Barthes and Foucault’s ‘Death of the Author’ intervention was certainly timely, helping make sense of the artistic world past, present, and future. Warhol and his assistants were taking popular photos and screen-printing vivid multiples of ‘iconic’ figures in his studio, the Factory. During the 1968 uprisings in Paris, the Atelier Populaire artists were churning out striking, but pointedly anonymous, posters printed on paper donated to them by printers who were on strike. Duchamp had long since turned a urinal on its side, signed it ‘R. Mutt’, and called it ‘Fountain’. He’d added a moustache to a mass produced poster of the Mona Lisa and the letters ‘L. H. O. O. Q.’ (in French, ‘Elle a chaud au cul’, in English ‘She’s got a hot arse’ – which allegedly explained her self-satisfied smile). Such works of art challenged the notion of the solo artist working in isolation from mass culture and producing entirely novel, unique, and one off works of genius.

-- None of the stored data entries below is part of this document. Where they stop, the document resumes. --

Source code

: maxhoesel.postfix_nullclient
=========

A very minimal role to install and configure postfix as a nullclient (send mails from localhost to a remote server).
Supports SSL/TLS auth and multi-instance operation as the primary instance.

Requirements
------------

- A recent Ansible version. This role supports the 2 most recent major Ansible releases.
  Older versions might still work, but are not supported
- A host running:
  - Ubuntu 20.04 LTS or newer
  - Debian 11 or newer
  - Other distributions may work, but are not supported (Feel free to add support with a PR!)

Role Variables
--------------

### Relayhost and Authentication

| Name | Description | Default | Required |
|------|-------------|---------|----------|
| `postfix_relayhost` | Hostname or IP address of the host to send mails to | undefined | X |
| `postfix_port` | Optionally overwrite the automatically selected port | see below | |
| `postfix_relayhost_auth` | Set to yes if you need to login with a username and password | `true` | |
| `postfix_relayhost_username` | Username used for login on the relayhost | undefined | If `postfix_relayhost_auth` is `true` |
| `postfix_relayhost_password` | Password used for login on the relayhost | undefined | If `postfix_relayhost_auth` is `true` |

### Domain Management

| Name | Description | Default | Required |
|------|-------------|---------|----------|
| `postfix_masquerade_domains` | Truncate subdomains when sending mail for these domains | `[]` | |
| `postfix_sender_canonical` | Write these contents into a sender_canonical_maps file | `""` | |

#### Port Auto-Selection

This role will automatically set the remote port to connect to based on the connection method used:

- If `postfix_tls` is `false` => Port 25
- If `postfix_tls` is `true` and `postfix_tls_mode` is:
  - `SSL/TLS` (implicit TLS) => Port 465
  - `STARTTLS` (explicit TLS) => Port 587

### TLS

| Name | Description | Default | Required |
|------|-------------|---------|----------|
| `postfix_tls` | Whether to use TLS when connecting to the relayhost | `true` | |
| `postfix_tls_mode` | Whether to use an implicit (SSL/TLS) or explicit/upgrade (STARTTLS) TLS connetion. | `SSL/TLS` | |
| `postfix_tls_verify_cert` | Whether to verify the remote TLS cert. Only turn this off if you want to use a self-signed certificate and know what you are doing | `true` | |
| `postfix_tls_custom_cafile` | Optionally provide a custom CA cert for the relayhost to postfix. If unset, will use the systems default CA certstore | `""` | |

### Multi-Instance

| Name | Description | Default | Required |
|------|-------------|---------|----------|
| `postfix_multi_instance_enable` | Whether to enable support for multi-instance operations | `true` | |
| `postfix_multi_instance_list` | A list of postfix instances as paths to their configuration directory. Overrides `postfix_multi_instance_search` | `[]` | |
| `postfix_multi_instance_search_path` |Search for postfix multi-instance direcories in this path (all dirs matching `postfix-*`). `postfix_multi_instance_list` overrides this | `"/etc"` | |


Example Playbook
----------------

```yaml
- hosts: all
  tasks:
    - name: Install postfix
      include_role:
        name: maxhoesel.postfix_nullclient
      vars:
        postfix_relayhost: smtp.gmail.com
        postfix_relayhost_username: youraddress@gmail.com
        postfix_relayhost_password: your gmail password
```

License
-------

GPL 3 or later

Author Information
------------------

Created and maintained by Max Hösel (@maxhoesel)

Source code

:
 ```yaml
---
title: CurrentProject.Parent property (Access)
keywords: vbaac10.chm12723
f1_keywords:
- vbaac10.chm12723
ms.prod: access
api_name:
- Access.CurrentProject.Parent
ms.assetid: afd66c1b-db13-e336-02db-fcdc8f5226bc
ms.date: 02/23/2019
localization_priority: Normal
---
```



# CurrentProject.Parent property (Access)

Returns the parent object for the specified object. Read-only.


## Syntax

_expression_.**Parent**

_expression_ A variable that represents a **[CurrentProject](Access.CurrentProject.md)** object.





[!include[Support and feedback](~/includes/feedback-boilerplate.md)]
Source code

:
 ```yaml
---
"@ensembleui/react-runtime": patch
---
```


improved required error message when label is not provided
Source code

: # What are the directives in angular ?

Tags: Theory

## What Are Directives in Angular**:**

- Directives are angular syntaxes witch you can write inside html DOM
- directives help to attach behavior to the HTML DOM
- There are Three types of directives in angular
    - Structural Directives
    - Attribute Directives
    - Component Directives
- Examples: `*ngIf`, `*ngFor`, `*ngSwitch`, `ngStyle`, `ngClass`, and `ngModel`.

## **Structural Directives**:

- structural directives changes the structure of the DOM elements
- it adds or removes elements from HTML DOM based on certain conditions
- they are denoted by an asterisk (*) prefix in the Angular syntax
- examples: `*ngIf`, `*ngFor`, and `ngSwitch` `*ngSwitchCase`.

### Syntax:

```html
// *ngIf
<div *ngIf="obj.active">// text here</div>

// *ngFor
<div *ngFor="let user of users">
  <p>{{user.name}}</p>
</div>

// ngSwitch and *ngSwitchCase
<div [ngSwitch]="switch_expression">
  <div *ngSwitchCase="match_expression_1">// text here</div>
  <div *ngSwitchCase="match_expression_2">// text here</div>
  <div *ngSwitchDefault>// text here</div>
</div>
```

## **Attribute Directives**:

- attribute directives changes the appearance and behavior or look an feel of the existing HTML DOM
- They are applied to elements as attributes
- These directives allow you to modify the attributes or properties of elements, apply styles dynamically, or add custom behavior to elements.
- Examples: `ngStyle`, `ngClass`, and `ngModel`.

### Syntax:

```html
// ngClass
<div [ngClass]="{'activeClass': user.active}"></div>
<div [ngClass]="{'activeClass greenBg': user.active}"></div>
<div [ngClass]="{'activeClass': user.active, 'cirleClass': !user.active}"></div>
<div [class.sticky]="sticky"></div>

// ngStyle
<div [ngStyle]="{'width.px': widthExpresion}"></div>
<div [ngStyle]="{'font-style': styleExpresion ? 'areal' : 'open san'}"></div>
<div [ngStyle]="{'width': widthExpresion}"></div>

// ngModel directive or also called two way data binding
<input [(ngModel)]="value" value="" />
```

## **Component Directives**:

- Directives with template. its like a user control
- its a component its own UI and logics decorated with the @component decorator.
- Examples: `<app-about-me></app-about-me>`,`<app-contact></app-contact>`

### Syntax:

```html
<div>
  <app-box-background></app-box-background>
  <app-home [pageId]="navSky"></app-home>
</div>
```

Artists were embracing the products and the tools of mass production into their own creative practices. They were becoming ever more powerful ‘meme fountains’ to borrow a phrase from Richard Dawkins.
Not that any of this was all that new. Back in the eighteenth-century, when mass produced prints had runs of less that 5000 copies and cost the equivalent of an average worker’s weekly wage, artists were still involved in the transmission of memes that spread widely, albeit rather slowly. A statue of the Virgin Mary purported to be involved in miraculous cures would have prints made of it. Then a copy of the statue would be installed elsewhere, perhaps inspired by seeing the print, leading to more miracles,  more prints, and more statues. There are plenty of examples of works of art that, if conceived of as memes, have gone slowly, but sometimes internationally, viral over the centuries. And of course there are outstanding, thought provoking, moving, and disturbing works of fine art among the mass of memes online today. The difference is that Internet art ‘memes’ can reach and shape our cultures far more rapidly than has been possible at any previous point in human history. We live in a world with more fine art and more fine artists than ever ever before and some of their work is outstanding, if you can find it among all the funny viral image macros and derisive short films online.